On Wed, 18 Feb 2009 12:06:09 -0600, Frnak McKenney
wrote:

What has puzzled me is that I have run across designs that use
(e.g.) a JFET isolation amplifier hooked to a whip or hunk-o-wire
with the statement (or implication) that this is done to ",atch the
antenna's impedance".


Hi Frank,

Matching provokes heated debates that in times past ran to 600+
postings - few knew what they were arguing (but enjoyed arguing
nonetheless) and little was offered.

A JFET at these frequencies does satisfy the naive requirements of
"matching," but that giving you a reception solution doesn't always
follow.

So I;ve been trying to figure out how to
calculate/estimate what it would be, without much success.

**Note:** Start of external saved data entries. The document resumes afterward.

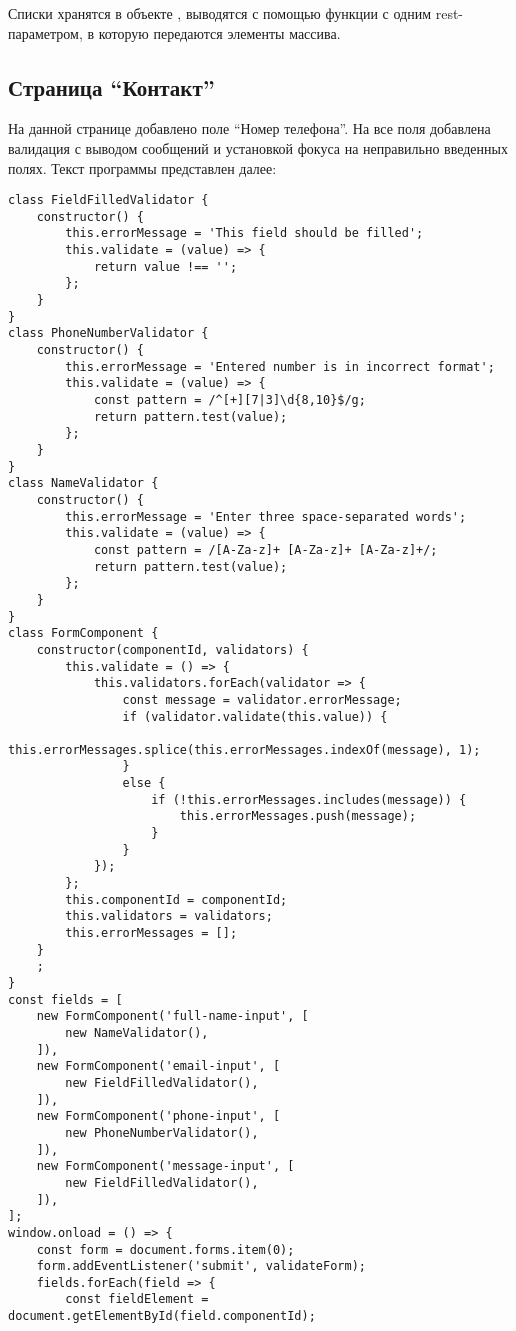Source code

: \documentclass[a4paper,14pt]{extarticle}
\begin{document}
Списки хранятся в объекте , выводятся с помощью
функции с одним rest-параметром, в которую передаются элементы массива.

\subsection{Страница \enquote{Контакт}}
На данной странице добавлено поле \enquote{Номер телефона}. На все поля
добавлена валидация с выводом сообщений и установкой фокуса на
неправильно введенных полях. Текст программы представлен далее:
\begin{lstlisting}
class FieldFilledValidator {
    constructor() {
        this.errorMessage = 'This field should be filled';
        this.validate = (value) => {
            return value !== '';
        };
    }
}
class PhoneNumberValidator {
    constructor() {
        this.errorMessage = 'Entered number is in incorrect format';
        this.validate = (value) => {
            const pattern = /^[+][7|3]\d{8,10}$/g;
            return pattern.test(value);
        };
    }
}
class NameValidator {
    constructor() {
        this.errorMessage = 'Enter three space-separated words';
        this.validate = (value) => {
            const pattern = /[A-Za-z]+ [A-Za-z]+ [A-Za-z]+/;
            return pattern.test(value);
        };
    }
}
class FormComponent {
    constructor(componentId, validators) {
        this.validate = () => {
            this.validators.forEach(validator => {
                const message = validator.errorMessage;
                if (validator.validate(this.value)) {
                    this.errorMessages.splice(this.errorMessages.indexOf(message), 1);
                }
                else {
                    if (!this.errorMessages.includes(message)) {
                        this.errorMessages.push(message);
                    }
                }
            });
        };
        this.componentId = componentId;
        this.validators = validators;
        this.errorMessages = [];
    }
    ;
}
const fields = [
    new FormComponent('full-name-input', [
        new NameValidator(),
    ]),
    new FormComponent('email-input', [
        new FieldFilledValidator(),
    ]),
    new FormComponent('phone-input', [
        new PhoneNumberValidator(),
    ]),
    new FormComponent('message-input', [
        new FieldFilledValidator(),
    ]),
];
window.onload = () => {
    const form = document.forms.item(0);
    form.addEventListener('submit', validateForm);
    fields.forEach(field => {
        const fieldElement = document.getElementById(field.componentId);

\end{lstlisting}
\end{document}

The Mohican schematic says quite planely Hi-Z input. This is borne
out by the antenna connection feeding a tank circuit in the front end
where the input stage is fed from a low tap into a 470 Ohm resistor.
This would be your JFET feed Z, but you could choose any suitable
close value. As for the input Z, the JFET input resistance is
perfectly capable of mismatching horribly high - although this is not
about optimal power transfer at these impedance levels. What is at
risk, is the JFET input capacitance which could present a low Z at
some frequency. Naturally, you select your JFET against this to
optimize. It will be in some ratio to the antenna capacitance (if it
is bare, short wire) and that will establish the proportion of signal
that gets in by divider action.

I imagine that the inductance of a 6' extension cord (not plugged
in, just dangling from a planter hook grin!) is down in the
uH-or-less range, which would mean that most of the "tuning"
inductance would have to be supplied to achieve 60kHz. I have this
image of a big (tens of mH) inductor in series with a moderate
capacitor and my (electrically) short wire;


That is one way, other ways work too and are electrically equivalent.
Loops help tune and match by a slightly more elaborate means, but
still fairly holds to simple requirements.

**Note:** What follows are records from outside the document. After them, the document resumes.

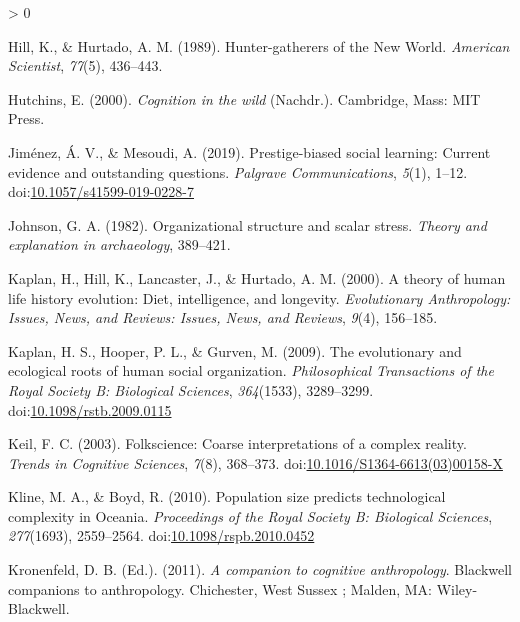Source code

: \documentclass[
  11pt,
]{article}
\newlength{\cslhangindent}
\newenvironment{CSLReferences}[2] %
 {%
  \setlength{\parindent}{0pt}
  \ifodd #1 \everypar{\setlength{\hangindent}{\cslhangindent}}\ignorespaces\fi
  \ifnum #2 > 0
  \setlength{\parskip}{#2\baselineskip}
  \fi
 }%
 {}
\begin{document}
\begin{CSLReferences}{1}{0}
\leavevmode\hypertarget{ref-hillHuntergatherersNewWorld1989}{}%
Hill, K., \& Hurtado, A. M. (1989). Hunter-gatherers of the {New World}. \emph{American Scientist}, \emph{77}(5), 436--443.

\leavevmode\hypertarget{ref-hutchinsCognitionWild2000}{}%
Hutchins, E. (2000). \emph{Cognition in the wild} (Nachdr.). {Cambridge, Mass}: {MIT Press}.

\leavevmode\hypertarget{ref-jimenezPrestigebiasedSocialLearning2019}{}%
Jiménez, Á. V., \& Mesoudi, A. (2019). Prestige-biased social learning: Current evidence and outstanding questions. \emph{Palgrave Communications}, \emph{5}(1), 1--12. doi:\href{https://doi.org/10.1057/s41599-019-0228-7}{10.1057/s41599-019-0228-7}

\leavevmode\hypertarget{ref-johnson1982organizational}{}%
Johnson, G. A. (1982). Organizational structure and scalar stress. \emph{Theory and explanation in archaeology}, 389--421.

\leavevmode\hypertarget{ref-kaplanTheoryHumanLife2000}{}%
Kaplan, H., Hill, K., Lancaster, J., \& Hurtado, A. M. (2000). A theory of human life history evolution: {Diet}, intelligence, and longevity. \emph{Evolutionary Anthropology: Issues, News, and Reviews: Issues, News, and Reviews}, \emph{9}(4), 156--185.

\leavevmode\hypertarget{ref-kaplanEvolutionaryEcologicalRoots2009}{}%
Kaplan, H. S., Hooper, P. L., \& Gurven, M. (2009). The evolutionary and ecological roots of human social organization. \emph{Philosophical Transactions of the Royal Society B: Biological Sciences}, \emph{364}(1533), 3289--3299. doi:\href{https://doi.org/10.1098/rstb.2009.0115}{10.1098/rstb.2009.0115}

\leavevmode\hypertarget{ref-keilFolkscienceCoarseInterpretations2003}{}%
Keil, F. C. (2003). Folkscience: Coarse interpretations of a complex reality. \emph{Trends in Cognitive Sciences}, \emph{7}(8), 368--373. doi:\href{https://doi.org/10.1016/S1364-6613(03)00158-X}{10.1016/S1364-6613(03)00158-X}

\leavevmode\hypertarget{ref-klinePopulationSizePredicts2010}{}%
Kline, M. A., \& Boyd, R. (2010). Population size predicts technological complexity in {Oceania}. \emph{Proceedings of the Royal Society B: Biological Sciences}, \emph{277}(1693), 2559--2564. doi:\href{https://doi.org/10.1098/rspb.2010.0452}{10.1098/rspb.2010.0452}

\leavevmode\hypertarget{ref-kronenfeldCompanionCognitiveAnthropology2011}{}%
Kronenfeld, D. B. (Ed.). (2011). \emph{A companion to cognitive anthropology}. Blackwell companions to anthropology. {Chichester, West Sussex ; Malden, MA}: {Wiley-Blackwell}.


\end{CSLReferences}
\end{document}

You don't need wire to build an inductor. At these frequencies you
can use a capacitor in a Gyrator design.

all of the surrounding
EM sets the electroncs in the wire to dancing, but the series RC
blocks those which are wiggling "off-key" (e.g. not dancing at the
"proper" rate of 60kHz).


And this responds to the filtering capacity (selection AND rejection).
This is called "Q" which also serves the yeoman's task of matching as
well (observe the input tank design for the conventional bands).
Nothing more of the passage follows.